KCWC-FM
- Riverton, Wyoming; United States;
- Frequency: 88.1 MHz

Programming
- Format: Contemporary hit radio

Ownership
- Owner: Central Wyoming College

History
- First air date: October 7, 1974

Technical information
- Licensing authority: FCC
- Facility ID: 10030
- Class: C2
- ERP: 3,000 watts
- HAAT: 442 meters (1,450 ft)
- Transmitter coordinates: 42°34′58.8″N 108°42′38.4″W﻿ / ﻿42.583000°N 108.710667°W
- Translator: 102.3 K272BI (Mountain View)

Links
- Public license information: Public file; LMS;
- Webcast: Listen live
- Website: cwc.edu/radio

= KCWC-FM =

KCWC-FM (88.1 FM) is a radio station broadcasting a contemporary hit radio format. Licensed to Riverton, Wyoming, United States, the station is owned by Central Wyoming College.

==History==
The station went on the air as KCWC-FM on October 7, 1974. The transmitter was located on the science building on the campus of Central Wyoming College. It was initially only broadcasting with 10 watts. In 1977 the station moved its transmitter and increased its power to 3,000 watts.

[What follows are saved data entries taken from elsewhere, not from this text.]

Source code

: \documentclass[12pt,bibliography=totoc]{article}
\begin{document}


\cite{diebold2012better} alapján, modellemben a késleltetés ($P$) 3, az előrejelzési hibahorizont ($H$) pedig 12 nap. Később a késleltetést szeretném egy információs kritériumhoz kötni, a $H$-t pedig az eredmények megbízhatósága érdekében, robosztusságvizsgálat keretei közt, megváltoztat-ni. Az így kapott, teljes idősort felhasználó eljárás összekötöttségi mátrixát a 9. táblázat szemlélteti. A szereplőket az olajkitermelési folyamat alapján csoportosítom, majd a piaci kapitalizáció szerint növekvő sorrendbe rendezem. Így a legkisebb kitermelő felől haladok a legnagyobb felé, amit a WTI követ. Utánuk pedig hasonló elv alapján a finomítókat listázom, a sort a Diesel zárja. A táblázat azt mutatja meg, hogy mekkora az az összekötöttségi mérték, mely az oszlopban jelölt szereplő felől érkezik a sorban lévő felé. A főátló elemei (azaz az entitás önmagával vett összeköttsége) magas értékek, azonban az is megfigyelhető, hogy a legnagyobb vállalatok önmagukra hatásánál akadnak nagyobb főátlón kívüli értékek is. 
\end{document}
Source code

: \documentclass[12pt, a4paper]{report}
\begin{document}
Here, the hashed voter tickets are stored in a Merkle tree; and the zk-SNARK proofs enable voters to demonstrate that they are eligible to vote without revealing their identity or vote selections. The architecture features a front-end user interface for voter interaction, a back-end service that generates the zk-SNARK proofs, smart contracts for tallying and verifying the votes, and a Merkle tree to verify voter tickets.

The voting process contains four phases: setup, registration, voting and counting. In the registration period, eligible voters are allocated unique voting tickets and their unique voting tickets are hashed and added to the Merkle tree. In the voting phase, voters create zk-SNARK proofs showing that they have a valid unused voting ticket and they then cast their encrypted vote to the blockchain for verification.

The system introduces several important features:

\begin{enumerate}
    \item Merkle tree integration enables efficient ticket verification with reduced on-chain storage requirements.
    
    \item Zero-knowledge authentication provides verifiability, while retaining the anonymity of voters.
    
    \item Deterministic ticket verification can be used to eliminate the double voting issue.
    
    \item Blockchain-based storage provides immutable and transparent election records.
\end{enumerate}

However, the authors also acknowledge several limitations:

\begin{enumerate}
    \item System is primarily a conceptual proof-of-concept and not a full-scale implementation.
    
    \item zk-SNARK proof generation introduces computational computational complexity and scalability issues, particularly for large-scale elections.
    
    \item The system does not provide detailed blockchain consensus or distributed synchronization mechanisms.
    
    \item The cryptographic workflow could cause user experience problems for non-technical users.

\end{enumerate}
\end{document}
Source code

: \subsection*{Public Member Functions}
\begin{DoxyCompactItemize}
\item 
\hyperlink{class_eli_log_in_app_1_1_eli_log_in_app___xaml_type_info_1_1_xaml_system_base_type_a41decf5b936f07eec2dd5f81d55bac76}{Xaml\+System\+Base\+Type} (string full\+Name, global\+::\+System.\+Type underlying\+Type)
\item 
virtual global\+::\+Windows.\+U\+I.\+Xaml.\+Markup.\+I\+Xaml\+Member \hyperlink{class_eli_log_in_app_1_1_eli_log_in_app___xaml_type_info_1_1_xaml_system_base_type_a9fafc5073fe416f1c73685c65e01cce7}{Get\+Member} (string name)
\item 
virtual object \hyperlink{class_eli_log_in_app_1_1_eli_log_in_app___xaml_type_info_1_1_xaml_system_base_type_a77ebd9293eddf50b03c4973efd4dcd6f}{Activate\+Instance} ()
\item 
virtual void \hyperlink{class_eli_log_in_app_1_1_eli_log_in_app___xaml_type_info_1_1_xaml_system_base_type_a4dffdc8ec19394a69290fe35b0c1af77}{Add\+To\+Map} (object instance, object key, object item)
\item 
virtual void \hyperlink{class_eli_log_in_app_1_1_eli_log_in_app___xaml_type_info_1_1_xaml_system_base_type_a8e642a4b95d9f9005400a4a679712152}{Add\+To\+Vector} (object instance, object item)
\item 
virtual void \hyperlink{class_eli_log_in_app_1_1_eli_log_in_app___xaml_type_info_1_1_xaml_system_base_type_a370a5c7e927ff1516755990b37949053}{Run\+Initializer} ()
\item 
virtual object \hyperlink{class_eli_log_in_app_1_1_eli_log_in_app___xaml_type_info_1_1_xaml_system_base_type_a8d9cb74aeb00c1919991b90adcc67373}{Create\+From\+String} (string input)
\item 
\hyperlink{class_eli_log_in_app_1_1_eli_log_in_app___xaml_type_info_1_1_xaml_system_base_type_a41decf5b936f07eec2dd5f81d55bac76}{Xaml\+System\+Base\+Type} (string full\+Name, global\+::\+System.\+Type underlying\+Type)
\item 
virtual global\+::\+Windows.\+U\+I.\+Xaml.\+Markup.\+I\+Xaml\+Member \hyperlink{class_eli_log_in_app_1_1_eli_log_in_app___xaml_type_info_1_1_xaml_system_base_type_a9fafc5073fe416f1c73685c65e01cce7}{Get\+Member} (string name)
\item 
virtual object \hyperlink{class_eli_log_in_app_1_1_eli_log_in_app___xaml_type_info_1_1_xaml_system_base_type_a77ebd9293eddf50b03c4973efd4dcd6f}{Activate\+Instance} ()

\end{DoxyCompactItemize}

In 1982, the station again moved its transmitter and increased its height above the average terrain, allowing it to be heard farther.

In January 2009, the name of the station, as well as its format, were changed. KCWC-FM became "Rustler Radio", with a Top 40/contemporary hits sound instead of its previous jazz/adult alternative format.

The station is non-commercial and frequently does public service announcements, many of which are produced by its live on air DJs and student employees. Students at the school can take classes regarding KCWC, which allows them to create their own shows and learn the day-to-day operations of radio broadcasting.

KCWC-FM shares facilities with Wyoming PBS on the campus of Central Wyoming College.
KCWC-FM has been nominated for awards in the past, and was considered one of the most listed to radio stations in Fremont County.

The station has a translator, K272BI, broadcasting to Mountain View, Wyoming, on 102.5 FM.